Le Kaw-djer avait immolé la sienne à ce besoin de se dévouer, à cette soif de sacrifice, à cette pitié de ses frères malheureux, qui, au-dessus même de sa passion de la liberté, formait le fond de sa magnifique nature. Mais, maintenant que le dévouement n’était plus en jeu, maintenant qu’il ne pouvait plus être question de sacrifice et que les Hosteliens n’inspiraient plus rien qui ressemblât à de la pitié, la croyance ancienne reprenait peu à peu son apparence de vérité, et le despote redevenait par degrés le passionné libertaire d’antan.

Cette transformation, Harry Rhodes l’avait constatée avec une netteté croissante, à mesure que s’affermissait la prospérité de l’île Hoste. Elle devint plus évidente encore, quand, le phare du cap Horn commencé, le Kaw-djer put considérer comme près d’être rempli le devoir qu’il s’était imposé.
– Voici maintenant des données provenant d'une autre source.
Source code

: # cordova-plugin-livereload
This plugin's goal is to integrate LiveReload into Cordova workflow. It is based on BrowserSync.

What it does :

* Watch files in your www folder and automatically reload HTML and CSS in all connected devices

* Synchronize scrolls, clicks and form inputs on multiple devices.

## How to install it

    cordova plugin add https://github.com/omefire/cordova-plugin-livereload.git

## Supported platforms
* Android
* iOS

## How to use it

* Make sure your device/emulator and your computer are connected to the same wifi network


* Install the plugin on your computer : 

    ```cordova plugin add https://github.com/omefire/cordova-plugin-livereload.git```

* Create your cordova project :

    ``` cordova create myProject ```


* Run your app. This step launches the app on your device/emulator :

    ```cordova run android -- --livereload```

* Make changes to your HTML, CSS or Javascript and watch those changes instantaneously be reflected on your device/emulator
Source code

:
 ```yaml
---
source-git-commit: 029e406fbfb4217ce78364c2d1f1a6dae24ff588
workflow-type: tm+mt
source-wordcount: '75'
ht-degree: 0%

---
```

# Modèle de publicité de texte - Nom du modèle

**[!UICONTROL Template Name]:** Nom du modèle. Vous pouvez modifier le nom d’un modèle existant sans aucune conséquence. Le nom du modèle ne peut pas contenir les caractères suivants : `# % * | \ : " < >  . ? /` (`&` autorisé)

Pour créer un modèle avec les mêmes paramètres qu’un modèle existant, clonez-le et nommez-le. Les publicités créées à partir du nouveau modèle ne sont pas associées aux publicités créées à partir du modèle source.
Il exprima enfin clairement sa pensée à cet égard. Harry Rhodes ayant, au hasard d’une causerie où on évoquait les jours passés, glorifié les bienfaits dont on lui était redevable, le Kaw-djer répondit par une déclaration qui ne prêtait plus à l’équivoque.

« J’ai accepté la tâche d’organiser la colonie, dit-il. Je m’applique à la remplir. L’œuvre terminée, mon mandat cessera. Je vous aurai prouvé ainsi, je l’espère, qu’il peut y avoir au moins un endroit de cette terre, où l’homme n’a pas besoin de maître.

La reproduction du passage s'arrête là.